Work task:
Instruction for the data below: set down exactly the lines from the line with "The wrapper provides" to the line with "Explore the available", inclusive, and no others.

━━ Recorded information

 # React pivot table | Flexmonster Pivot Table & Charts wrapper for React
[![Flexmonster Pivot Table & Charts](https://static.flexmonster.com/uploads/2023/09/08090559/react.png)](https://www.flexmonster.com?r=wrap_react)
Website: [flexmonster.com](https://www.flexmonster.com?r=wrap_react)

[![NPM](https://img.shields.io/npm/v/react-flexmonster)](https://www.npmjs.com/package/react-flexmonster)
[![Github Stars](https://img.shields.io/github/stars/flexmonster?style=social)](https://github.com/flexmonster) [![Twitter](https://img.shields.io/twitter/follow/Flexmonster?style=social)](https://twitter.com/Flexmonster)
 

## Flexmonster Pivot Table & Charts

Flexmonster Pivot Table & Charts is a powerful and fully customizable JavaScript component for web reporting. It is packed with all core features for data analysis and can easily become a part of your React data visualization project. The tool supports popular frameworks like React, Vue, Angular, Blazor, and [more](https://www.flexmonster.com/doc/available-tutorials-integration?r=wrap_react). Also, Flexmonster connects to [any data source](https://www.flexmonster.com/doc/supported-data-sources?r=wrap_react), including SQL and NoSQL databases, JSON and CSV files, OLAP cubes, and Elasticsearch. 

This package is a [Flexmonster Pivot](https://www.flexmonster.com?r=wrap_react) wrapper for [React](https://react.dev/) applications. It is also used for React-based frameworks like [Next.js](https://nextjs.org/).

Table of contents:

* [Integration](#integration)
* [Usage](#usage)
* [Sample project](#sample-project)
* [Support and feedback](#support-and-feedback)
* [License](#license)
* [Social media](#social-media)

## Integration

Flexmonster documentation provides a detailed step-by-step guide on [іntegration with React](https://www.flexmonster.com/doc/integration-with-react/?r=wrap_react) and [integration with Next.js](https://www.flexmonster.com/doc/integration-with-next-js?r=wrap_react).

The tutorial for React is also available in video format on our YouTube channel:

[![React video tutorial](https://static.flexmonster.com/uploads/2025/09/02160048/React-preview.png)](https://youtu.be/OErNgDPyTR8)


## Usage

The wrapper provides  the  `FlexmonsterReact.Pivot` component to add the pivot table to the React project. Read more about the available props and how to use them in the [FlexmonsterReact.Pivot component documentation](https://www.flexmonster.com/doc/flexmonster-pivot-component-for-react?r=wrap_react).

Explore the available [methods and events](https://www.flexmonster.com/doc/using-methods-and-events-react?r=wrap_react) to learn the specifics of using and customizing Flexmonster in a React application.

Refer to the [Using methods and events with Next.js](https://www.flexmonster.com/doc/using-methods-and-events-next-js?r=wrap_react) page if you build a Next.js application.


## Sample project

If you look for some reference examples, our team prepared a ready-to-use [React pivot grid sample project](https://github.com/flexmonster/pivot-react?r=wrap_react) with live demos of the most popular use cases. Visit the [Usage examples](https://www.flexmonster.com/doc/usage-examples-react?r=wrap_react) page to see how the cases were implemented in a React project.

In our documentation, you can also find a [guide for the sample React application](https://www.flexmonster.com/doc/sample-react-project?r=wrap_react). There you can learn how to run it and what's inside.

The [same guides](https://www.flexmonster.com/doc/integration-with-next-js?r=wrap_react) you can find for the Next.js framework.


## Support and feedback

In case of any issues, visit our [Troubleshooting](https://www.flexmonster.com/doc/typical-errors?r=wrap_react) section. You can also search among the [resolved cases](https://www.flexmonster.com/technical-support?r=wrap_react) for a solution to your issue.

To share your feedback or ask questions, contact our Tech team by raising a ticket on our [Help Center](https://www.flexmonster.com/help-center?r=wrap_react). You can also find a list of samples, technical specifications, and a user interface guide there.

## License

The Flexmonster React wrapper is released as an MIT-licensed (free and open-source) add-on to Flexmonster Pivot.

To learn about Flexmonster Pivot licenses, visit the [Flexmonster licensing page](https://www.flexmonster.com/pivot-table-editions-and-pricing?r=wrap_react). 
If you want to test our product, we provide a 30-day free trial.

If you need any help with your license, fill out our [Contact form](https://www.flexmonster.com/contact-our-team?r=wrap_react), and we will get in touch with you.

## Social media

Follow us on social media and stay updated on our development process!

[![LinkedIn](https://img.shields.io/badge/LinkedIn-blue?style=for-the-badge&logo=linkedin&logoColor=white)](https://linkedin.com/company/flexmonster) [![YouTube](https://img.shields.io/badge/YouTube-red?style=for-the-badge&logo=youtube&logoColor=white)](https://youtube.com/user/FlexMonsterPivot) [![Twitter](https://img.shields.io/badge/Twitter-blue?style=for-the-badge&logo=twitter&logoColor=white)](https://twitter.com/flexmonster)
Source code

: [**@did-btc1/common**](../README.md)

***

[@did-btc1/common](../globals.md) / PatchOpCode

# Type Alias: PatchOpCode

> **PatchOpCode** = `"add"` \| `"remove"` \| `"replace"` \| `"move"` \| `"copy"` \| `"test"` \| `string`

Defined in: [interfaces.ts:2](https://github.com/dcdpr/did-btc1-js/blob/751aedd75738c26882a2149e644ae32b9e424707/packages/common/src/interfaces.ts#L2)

━━━━
━━ Recorded information

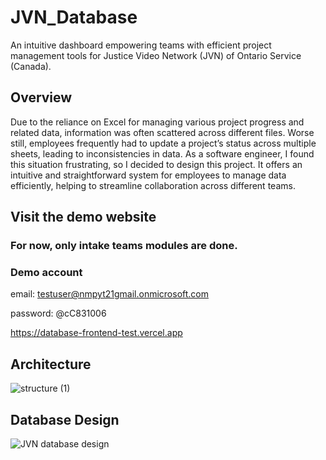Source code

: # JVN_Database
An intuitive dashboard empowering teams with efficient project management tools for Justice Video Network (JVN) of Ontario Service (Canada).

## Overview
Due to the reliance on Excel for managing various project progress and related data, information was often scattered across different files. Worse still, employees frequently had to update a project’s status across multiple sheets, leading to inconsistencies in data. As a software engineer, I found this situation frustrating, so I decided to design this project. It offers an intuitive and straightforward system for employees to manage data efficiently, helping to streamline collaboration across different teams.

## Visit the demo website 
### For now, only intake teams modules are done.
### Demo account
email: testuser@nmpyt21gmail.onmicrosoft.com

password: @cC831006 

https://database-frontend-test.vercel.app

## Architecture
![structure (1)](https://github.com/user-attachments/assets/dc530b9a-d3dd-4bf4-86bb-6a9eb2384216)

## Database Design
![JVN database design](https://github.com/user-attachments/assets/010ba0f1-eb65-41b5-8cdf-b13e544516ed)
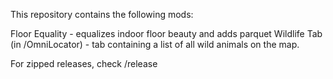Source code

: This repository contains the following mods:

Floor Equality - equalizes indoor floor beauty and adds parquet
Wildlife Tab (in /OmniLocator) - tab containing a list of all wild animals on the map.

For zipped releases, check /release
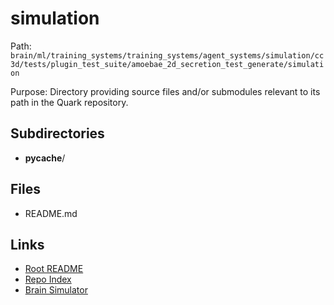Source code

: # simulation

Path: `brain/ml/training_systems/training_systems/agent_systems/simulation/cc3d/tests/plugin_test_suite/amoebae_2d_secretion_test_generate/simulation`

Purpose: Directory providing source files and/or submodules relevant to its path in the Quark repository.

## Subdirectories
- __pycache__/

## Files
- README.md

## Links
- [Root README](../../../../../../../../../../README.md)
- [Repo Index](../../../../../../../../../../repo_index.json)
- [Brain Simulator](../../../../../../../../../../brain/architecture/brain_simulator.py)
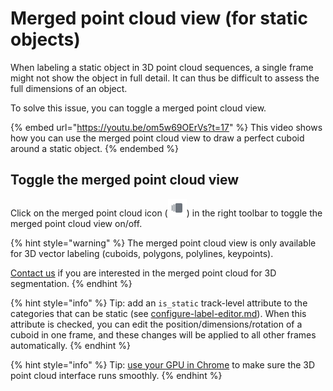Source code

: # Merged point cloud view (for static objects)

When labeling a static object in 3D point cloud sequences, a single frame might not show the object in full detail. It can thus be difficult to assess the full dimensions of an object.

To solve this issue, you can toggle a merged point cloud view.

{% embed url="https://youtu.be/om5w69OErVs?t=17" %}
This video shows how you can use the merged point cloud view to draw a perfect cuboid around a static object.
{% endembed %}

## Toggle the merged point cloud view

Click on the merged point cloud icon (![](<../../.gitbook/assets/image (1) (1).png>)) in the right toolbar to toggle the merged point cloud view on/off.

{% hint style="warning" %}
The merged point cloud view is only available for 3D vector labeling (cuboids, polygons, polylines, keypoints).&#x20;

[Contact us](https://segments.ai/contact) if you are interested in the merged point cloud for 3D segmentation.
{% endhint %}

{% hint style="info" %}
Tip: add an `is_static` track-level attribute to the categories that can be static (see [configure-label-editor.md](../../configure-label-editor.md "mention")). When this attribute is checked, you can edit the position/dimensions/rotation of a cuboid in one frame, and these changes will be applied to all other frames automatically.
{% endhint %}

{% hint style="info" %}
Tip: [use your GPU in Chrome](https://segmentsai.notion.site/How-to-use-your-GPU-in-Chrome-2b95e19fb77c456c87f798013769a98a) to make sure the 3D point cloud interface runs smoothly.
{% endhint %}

━━━━
━━ Recorded information

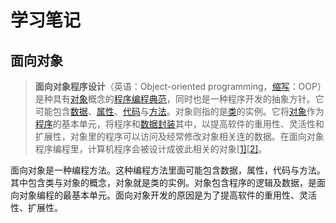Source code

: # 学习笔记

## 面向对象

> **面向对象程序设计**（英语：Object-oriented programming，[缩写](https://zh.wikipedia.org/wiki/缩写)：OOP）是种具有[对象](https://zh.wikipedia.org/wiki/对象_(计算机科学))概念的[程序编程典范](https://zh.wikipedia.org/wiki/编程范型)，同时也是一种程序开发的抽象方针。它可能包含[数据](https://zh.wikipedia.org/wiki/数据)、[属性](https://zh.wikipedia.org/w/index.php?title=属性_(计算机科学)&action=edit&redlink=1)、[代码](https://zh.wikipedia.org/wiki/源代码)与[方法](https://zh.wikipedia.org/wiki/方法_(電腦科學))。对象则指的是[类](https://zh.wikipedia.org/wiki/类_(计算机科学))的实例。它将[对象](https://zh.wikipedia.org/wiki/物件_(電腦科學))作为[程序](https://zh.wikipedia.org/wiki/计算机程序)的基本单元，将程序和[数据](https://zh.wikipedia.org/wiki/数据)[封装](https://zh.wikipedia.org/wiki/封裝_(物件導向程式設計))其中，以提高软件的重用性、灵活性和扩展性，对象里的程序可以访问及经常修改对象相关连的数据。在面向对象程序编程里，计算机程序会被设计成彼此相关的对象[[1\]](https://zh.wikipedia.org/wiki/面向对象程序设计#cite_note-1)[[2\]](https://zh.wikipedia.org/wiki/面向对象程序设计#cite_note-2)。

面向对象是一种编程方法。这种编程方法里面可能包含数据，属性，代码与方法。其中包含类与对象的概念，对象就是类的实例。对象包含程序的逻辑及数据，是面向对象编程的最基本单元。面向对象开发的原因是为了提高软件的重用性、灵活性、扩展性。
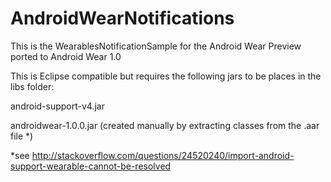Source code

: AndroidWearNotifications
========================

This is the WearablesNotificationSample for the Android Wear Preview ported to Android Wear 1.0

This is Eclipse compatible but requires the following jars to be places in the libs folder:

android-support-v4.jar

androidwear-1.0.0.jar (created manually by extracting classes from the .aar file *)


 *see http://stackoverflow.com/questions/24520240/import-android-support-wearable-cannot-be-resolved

━━━━

Expected output:
The wrapper provides  the  `FlexmonsterReact.Pivot` component to add the pivot table to the React project. Read more about the available props and how to use them in the [FlexmonsterReact.Pivot component documentation](https://www.flexmonster.com/doc/flexmonster-pivot-component-for-react?r=wrap_react).

Explore the available [methods and events](https://www.flexmonster.com/doc/using-methods-and-events-react?r=wrap_react) to learn the specifics of using and customizing Flexmonster in a React application.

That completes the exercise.